# [Dataset records]
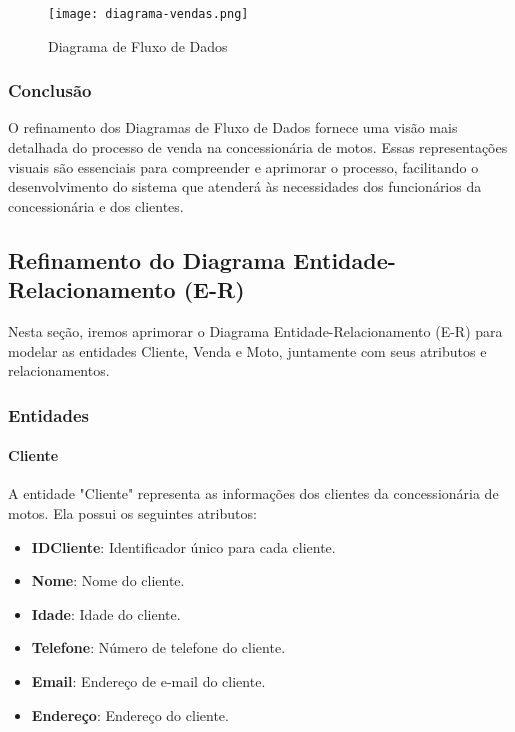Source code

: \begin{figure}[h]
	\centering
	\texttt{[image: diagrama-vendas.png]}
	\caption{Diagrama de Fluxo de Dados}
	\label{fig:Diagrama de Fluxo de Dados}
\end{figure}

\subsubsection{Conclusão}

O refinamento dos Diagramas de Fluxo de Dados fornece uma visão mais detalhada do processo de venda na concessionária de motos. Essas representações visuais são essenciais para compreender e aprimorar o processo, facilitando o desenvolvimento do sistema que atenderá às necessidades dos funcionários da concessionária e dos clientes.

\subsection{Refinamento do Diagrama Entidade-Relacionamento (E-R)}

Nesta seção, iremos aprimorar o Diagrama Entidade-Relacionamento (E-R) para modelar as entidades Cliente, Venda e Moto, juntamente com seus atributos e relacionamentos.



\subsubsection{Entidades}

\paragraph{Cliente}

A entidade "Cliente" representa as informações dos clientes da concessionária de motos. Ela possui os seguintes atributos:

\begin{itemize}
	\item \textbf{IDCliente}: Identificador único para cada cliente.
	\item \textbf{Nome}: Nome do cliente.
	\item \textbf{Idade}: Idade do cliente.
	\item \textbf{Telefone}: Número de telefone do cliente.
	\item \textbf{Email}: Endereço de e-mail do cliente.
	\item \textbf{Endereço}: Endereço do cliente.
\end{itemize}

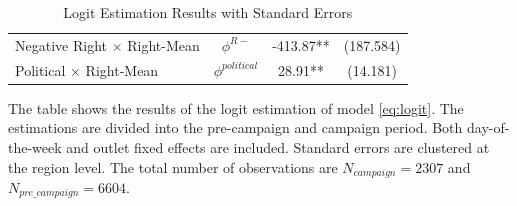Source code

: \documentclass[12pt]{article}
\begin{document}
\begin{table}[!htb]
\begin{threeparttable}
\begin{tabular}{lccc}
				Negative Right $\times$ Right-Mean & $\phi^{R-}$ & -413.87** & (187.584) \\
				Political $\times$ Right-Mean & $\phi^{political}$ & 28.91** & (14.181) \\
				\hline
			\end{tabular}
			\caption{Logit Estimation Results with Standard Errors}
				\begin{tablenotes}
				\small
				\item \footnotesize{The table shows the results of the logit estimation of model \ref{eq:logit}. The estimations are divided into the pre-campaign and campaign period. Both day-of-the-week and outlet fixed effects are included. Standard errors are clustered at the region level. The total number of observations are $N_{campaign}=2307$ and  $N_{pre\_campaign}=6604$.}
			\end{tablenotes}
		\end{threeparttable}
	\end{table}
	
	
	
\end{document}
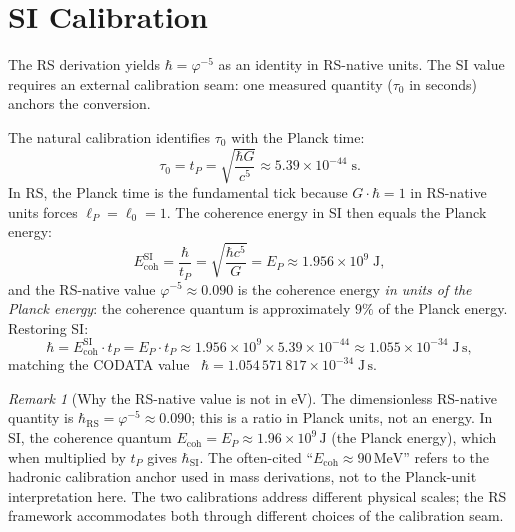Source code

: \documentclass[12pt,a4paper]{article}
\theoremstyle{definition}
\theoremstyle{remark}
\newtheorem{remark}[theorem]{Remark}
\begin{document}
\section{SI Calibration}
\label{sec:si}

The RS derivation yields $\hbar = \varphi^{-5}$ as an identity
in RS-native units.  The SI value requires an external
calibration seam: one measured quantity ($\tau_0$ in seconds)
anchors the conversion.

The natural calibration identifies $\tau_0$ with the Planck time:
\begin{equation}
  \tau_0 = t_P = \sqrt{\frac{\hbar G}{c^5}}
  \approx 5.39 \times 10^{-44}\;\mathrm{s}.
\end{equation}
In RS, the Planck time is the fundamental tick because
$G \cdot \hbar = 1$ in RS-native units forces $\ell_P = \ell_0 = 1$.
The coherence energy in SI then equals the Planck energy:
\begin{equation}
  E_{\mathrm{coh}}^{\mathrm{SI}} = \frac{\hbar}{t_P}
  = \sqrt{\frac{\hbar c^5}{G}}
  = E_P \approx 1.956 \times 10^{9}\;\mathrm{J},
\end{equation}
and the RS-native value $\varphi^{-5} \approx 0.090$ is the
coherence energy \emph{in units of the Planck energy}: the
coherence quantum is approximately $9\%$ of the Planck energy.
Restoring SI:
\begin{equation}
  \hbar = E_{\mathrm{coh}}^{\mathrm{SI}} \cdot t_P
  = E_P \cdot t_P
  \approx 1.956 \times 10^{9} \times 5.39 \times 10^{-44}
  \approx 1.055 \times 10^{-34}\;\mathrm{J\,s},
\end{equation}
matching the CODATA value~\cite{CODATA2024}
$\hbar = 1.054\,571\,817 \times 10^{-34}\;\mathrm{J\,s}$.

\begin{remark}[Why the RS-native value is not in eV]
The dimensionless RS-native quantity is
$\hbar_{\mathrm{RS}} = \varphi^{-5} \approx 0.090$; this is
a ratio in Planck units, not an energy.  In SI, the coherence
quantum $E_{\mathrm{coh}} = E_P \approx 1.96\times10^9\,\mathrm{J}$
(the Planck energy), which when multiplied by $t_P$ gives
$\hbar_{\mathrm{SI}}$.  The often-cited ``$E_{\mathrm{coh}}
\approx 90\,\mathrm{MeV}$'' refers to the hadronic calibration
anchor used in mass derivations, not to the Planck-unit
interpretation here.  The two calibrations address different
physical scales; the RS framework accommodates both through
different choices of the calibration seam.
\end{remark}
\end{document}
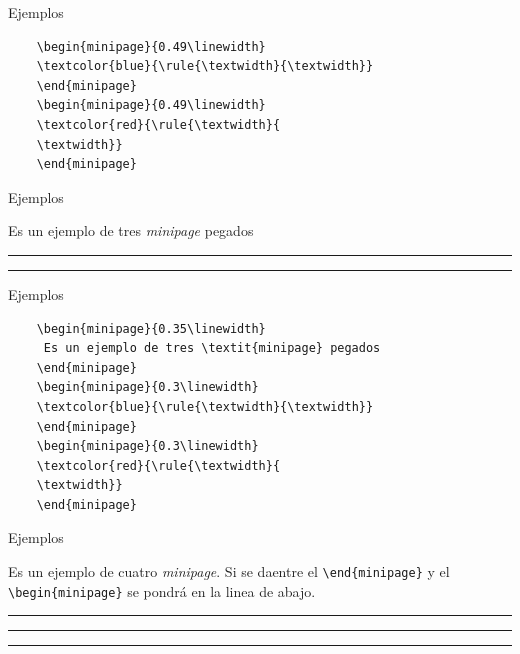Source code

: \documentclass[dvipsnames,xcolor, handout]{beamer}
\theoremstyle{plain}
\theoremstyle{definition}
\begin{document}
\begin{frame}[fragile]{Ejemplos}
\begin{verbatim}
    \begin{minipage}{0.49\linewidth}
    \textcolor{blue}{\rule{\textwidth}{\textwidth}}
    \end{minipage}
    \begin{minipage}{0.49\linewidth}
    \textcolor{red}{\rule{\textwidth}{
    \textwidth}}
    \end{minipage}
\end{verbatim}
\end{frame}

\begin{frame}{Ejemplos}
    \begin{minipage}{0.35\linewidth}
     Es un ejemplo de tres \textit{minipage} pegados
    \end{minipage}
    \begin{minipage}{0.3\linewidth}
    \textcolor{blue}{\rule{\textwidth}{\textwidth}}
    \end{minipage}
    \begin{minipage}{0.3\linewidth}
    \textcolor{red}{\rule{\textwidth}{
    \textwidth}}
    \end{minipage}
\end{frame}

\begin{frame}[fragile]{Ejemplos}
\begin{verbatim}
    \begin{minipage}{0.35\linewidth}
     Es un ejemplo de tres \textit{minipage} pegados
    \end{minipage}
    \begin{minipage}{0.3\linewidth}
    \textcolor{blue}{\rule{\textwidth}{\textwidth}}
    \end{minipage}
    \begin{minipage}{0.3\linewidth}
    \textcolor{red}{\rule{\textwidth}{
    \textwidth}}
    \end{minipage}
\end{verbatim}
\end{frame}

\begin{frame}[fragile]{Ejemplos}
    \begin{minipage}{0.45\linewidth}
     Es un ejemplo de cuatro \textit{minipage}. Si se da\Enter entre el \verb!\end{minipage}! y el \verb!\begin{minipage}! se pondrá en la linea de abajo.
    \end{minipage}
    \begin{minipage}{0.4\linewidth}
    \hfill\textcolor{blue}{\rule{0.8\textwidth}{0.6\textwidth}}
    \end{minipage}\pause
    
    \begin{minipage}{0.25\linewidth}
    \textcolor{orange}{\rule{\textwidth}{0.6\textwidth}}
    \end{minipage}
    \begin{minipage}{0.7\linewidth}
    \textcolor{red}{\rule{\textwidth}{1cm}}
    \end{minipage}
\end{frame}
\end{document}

# [Your goal]
From the first line to the last, repeat the material exactly, but drop the pictures.

# [Solution to this exercise]
Source code

: \begin{figure}[h]
	\centering
	\texttt{[image: diagrama-vendas.png]}
	\caption{Diagrama de Fluxo de Dados}
	\label{fig:Diagrama de Fluxo de Dados}
\end{figure}

\subsubsection{Conclusão}

O refinamento dos Diagramas de Fluxo de Dados fornece uma visão mais detalhada do processo de venda na concessionária de motos. Essas representações visuais são essenciais para compreender e aprimorar o processo, facilitando o desenvolvimento do sistema que atenderá às necessidades dos funcionários da concessionária e dos clientes.

\subsection{Refinamento do Diagrama Entidade-Relacionamento (E-R)}

Nesta seção, iremos aprimorar o Diagrama Entidade-Relacionamento (E-R) para modelar as entidades Cliente, Venda e Moto, juntamente com seus atributos e relacionamentos.



\subsubsection{Entidades}

\paragraph{Cliente}

A entidade "Cliente" representa as informações dos clientes da concessionária de motos. Ela possui os seguintes atributos:

\begin{itemize}
	\item \textbf{IDCliente}: Identificador único para cada cliente.
	\item \textbf{Nome}: Nome do cliente.
	\item \textbf{Idade}: Idade do cliente.
	\item \textbf{Telefone}: Número de telefone do cliente.
	\item \textbf{Email}: Endereço de e-mail do cliente.
	\item \textbf{Endereço}: Endereço do cliente.
\end{itemize}

Source code

: \documentclass[12pt]{article}
\begin{document}
\begin{table}[!htb]
\begin{threeparttable}
\begin{tabular}{lccc}
				Negative Right $\times$ Right-Mean & $\phi^{R-}$ & -413.87** & (187.584) \\
				Political $\times$ Right-Mean & $\phi^{political}$ & 28.91** & (14.181) \\
				\hline
			\end{tabular}
			\caption{Logit Estimation Results with Standard Errors}
				\begin{tablenotes}
				\small
				\item \footnotesize{The table shows the results of the logit estimation of model \ref{eq:logit}. The estimations are divided into the pre-campaign and campaign period. Both day-of-the-week and outlet fixed effects are included. Standard errors are clustered at the region level. The total number of observations are $N_{campaign}=2307$ and  $N_{pre\_campaign}=6604$.}
			\end{tablenotes}
		\end{threeparttable}
	\end{table}
	
	
	
\end{document}
Source code

: \documentclass[12pt,a4paper]{article}
\theoremstyle{definition}
\theoremstyle{remark}
\newtheorem{remark}[theorem]{Remark}
\begin{document}
\section{SI Calibration}
\label{sec:si}

The RS derivation yields $\hbar = \varphi^{-5}$ as an identity
in RS-native units.  The SI value requires an external
calibration seam: one measured quantity ($\tau_0$ in seconds)
anchors the conversion.

The natural calibration identifies $\tau_0$ with the Planck time:
\begin{equation}
  \tau_0 = t_P = \sqrt{\frac{\hbar G}{c^5}}
  \approx 5.39 \times 10^{-44}\;\mathrm{s}.
\end{equation}
In RS, the Planck time is the fundamental tick because
$G \cdot \hbar = 1$ in RS-native units forces $\ell_P = \ell_0 = 1$.
The coherence energy in SI then equals the Planck energy:
\begin{equation}
  E_{\mathrm{coh}}^{\mathrm{SI}} = \frac{\hbar}{t_P}
  = \sqrt{\frac{\hbar c^5}{G}}
  = E_P \approx 1.956 \times 10^{9}\;\mathrm{J},
\end{equation}
and the RS-native value $\varphi^{-5} \approx 0.090$ is the
coherence energy \emph{in units of the Planck energy}: the
coherence quantum is approximately $9\%$ of the Planck energy.
Restoring SI:
\begin{equation}
  \hbar = E_{\mathrm{coh}}^{\mathrm{SI}} \cdot t_P
  = E_P \cdot t_P
  \approx 1.956 \times 10^{9} \times 5.39 \times 10^{-44}
  \approx 1.055 \times 10^{-34}\;\mathrm{J\,s},
\end{equation}
matching the CODATA value~\cite{CODATA2024}
$\hbar = 1.054\,571\,817 \times 10^{-34}\;\mathrm{J\,s}$.

\begin{remark}[Why the RS-native value is not in eV]
The dimensionless RS-native quantity is
$\hbar_{\mathrm{RS}} = \varphi^{-5} \approx 0.090$; this is
a ratio in Planck units, not an energy.  In SI, the coherence
quantum $E_{\mathrm{coh}} = E_P \approx 1.96\times10^9\,\mathrm{J}$
(the Planck energy), which when multiplied by $t_P$ gives
$\hbar_{\mathrm{SI}}$.  The often-cited ``$E_{\mathrm{coh}}
\approx 90\,\mathrm{MeV}$'' refers to the hadronic calibration
anchor used in mass derivations, not to the Planck-unit
interpretation here.  The two calibrations address different
physical scales; the RS framework accommodates both through
different choices of the calibration seam.
\end{remark}
\end{document}
Source code

: \documentclass[dvipsnames,xcolor, handout]{beamer}
\theoremstyle{plain}
\theoremstyle{definition}
\begin{document}
\begin{frame}[fragile]{Ejemplos}
\begin{verbatim}
    \begin{minipage}{0.49\linewidth}
    \textcolor{blue}{\rule{\textwidth}{\textwidth}}
    \end{minipage}
    \begin{minipage}{0.49\linewidth}
    \textcolor{red}{\rule{\textwidth}{
    \textwidth}}
    \end{minipage}
\end{verbatim}
\end{frame}

\begin{frame}{Ejemplos}
    \begin{minipage}{0.35\linewidth}
     Es un ejemplo de tres \textit{minipage} pegados
    \end{minipage}
    \begin{minipage}{0.3\linewidth}
    \textcolor{blue}{\rule{\textwidth}{\textwidth}}
    \end{minipage}
    \begin{minipage}{0.3\linewidth}
    \textcolor{red}{\rule{\textwidth}{
    \textwidth}}
    \end{minipage}
\end{frame}

\begin{frame}[fragile]{Ejemplos}
\begin{verbatim}
    \begin{minipage}{0.35\linewidth}
     Es un ejemplo de tres \textit{minipage} pegados
    \end{minipage}
    \begin{minipage}{0.3\linewidth}
    \textcolor{blue}{\rule{\textwidth}{\textwidth}}
    \end{minipage}
    \begin{minipage}{0.3\linewidth}
    \textcolor{red}{\rule{\textwidth}{
    \textwidth}}
    \end{minipage}
\end{verbatim}
\end{frame}

\begin{frame}[fragile]{Ejemplos}
    \begin{minipage}{0.45\linewidth}
     Es un ejemplo de cuatro \textit{minipage}. Si se da\Enter entre el \verb!\end{minipage}! y el \verb!\begin{minipage}! se pondrá en la linea de abajo.
    \end{minipage}
    \begin{minipage}{0.4\linewidth}
    \hfill\textcolor{blue}{\rule{0.8\textwidth}{0.6\textwidth}}
    \end{minipage}\pause
    
    \begin{minipage}{0.25\linewidth}
    \textcolor{orange}{\rule{\textwidth}{0.6\textwidth}}
    \end{minipage}
    \begin{minipage}{0.7\linewidth}
    \textcolor{red}{\rule{\textwidth}{1cm}}
    \end{minipage}
\end{frame}
\end{document}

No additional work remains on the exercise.